Your assignment.
All lines in the records below that hold "single" are to be shown.

++++ Source material ++++

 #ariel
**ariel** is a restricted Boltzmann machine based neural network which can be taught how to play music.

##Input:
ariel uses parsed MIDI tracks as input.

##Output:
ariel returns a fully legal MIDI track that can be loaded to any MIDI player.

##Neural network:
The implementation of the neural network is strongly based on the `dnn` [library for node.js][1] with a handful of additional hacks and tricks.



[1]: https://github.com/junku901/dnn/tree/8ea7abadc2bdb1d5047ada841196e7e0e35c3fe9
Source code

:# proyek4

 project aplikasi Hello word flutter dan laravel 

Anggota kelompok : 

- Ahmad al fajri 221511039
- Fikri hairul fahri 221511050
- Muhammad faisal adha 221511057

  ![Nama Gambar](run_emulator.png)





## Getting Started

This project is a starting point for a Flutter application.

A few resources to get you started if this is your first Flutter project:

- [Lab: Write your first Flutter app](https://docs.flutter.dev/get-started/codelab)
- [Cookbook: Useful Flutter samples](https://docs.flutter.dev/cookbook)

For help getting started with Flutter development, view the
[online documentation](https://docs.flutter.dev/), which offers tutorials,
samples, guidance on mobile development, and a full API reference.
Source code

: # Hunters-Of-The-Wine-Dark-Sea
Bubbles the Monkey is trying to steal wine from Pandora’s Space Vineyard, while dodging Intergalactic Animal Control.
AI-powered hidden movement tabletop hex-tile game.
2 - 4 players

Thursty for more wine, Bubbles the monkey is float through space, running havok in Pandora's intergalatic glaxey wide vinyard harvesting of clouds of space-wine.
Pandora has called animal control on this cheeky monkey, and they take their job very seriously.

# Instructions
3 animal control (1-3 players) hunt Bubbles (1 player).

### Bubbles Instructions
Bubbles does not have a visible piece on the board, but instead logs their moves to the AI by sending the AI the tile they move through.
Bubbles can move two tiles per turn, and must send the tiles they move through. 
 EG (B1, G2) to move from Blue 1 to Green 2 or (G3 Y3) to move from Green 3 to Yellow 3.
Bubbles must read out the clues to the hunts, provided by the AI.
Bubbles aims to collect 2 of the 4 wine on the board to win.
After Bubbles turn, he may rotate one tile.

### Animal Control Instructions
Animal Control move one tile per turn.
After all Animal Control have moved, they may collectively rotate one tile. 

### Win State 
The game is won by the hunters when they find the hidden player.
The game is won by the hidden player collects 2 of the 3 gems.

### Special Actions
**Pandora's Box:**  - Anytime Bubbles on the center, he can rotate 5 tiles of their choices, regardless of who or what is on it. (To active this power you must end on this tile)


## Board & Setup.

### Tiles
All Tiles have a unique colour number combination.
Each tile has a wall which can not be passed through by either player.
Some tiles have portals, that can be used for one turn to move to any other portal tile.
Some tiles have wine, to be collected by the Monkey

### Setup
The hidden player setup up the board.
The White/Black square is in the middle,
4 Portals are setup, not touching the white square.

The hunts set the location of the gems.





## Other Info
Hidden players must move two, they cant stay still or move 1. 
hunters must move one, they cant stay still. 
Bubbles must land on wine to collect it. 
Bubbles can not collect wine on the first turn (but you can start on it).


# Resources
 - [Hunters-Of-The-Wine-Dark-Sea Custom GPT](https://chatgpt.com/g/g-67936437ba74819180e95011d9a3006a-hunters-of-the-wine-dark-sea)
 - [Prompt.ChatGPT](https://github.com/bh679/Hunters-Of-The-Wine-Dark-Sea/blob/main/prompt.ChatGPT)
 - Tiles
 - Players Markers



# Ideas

++++
++++ Source material ++++

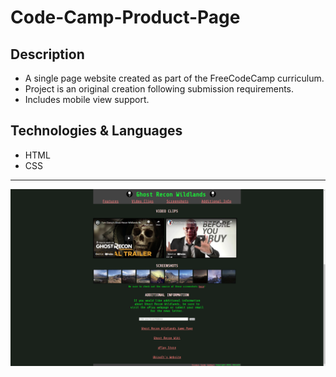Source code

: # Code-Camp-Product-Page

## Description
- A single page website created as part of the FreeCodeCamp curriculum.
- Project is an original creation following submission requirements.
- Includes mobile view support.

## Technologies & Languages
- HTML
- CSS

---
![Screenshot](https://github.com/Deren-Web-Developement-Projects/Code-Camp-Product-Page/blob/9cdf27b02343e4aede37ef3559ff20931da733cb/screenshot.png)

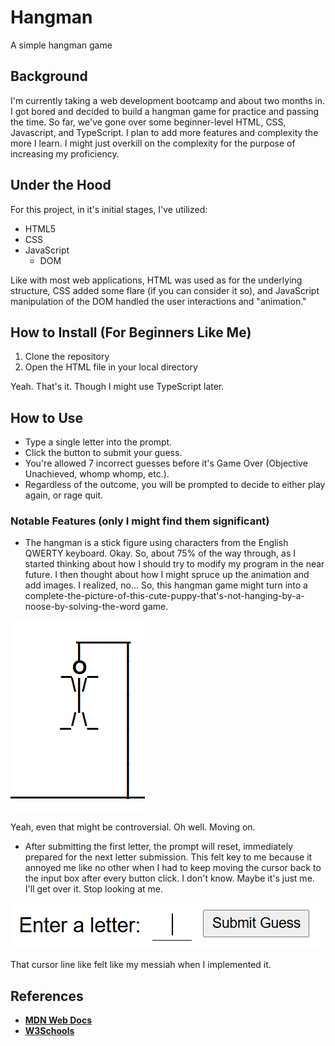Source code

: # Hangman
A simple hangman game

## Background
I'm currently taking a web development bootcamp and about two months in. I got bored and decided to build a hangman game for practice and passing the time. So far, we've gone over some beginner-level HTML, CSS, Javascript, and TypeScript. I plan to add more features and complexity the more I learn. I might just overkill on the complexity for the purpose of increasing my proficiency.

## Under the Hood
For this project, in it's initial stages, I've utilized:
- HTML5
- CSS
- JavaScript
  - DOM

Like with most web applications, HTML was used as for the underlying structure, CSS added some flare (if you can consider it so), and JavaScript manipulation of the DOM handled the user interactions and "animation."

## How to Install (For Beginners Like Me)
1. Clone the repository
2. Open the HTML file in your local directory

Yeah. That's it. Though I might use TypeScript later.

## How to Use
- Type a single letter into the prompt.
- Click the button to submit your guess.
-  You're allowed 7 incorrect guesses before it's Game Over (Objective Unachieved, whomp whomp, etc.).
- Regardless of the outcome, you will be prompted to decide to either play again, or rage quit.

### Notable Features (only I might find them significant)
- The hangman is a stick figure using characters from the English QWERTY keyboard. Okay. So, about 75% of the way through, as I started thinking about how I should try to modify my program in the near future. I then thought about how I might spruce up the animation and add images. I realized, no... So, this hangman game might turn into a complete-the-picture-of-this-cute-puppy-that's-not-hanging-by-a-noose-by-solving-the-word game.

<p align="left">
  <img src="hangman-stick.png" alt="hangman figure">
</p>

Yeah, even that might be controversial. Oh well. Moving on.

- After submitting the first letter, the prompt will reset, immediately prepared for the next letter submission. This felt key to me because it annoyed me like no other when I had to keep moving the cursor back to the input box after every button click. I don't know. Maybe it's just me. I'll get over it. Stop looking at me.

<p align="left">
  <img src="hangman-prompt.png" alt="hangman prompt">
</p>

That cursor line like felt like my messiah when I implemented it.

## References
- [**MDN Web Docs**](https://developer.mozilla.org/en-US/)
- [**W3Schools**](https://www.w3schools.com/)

++++
++++ Source material ++++

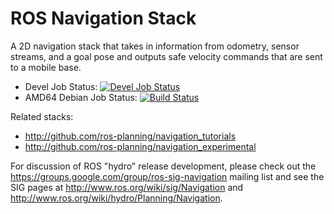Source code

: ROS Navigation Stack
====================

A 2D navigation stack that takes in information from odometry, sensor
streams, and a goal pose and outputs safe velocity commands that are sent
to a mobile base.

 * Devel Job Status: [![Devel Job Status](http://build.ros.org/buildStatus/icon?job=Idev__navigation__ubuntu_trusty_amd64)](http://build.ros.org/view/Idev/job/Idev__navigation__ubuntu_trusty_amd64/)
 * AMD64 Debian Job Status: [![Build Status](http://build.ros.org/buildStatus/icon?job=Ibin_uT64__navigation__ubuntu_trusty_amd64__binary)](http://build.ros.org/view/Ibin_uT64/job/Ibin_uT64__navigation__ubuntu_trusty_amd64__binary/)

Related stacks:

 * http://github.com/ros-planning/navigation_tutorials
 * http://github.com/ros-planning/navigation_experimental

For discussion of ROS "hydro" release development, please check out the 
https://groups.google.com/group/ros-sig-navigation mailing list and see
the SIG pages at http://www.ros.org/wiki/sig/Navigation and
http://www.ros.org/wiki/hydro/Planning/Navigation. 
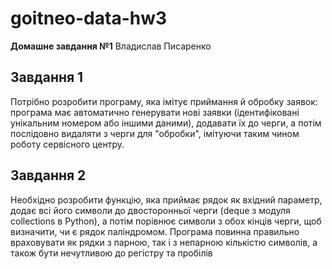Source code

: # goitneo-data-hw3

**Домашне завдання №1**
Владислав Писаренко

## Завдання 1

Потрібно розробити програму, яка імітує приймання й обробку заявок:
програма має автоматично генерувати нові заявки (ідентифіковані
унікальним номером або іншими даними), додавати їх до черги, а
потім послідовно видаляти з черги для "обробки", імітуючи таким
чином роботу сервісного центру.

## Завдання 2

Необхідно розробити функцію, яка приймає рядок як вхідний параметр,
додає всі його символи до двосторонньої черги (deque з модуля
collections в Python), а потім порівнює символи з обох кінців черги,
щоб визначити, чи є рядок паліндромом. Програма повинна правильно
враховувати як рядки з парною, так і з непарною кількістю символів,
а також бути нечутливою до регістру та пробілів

++++

Result.
- A single page website created as part of the FreeCodeCamp curriculum.
- Type a single letter into the prompt.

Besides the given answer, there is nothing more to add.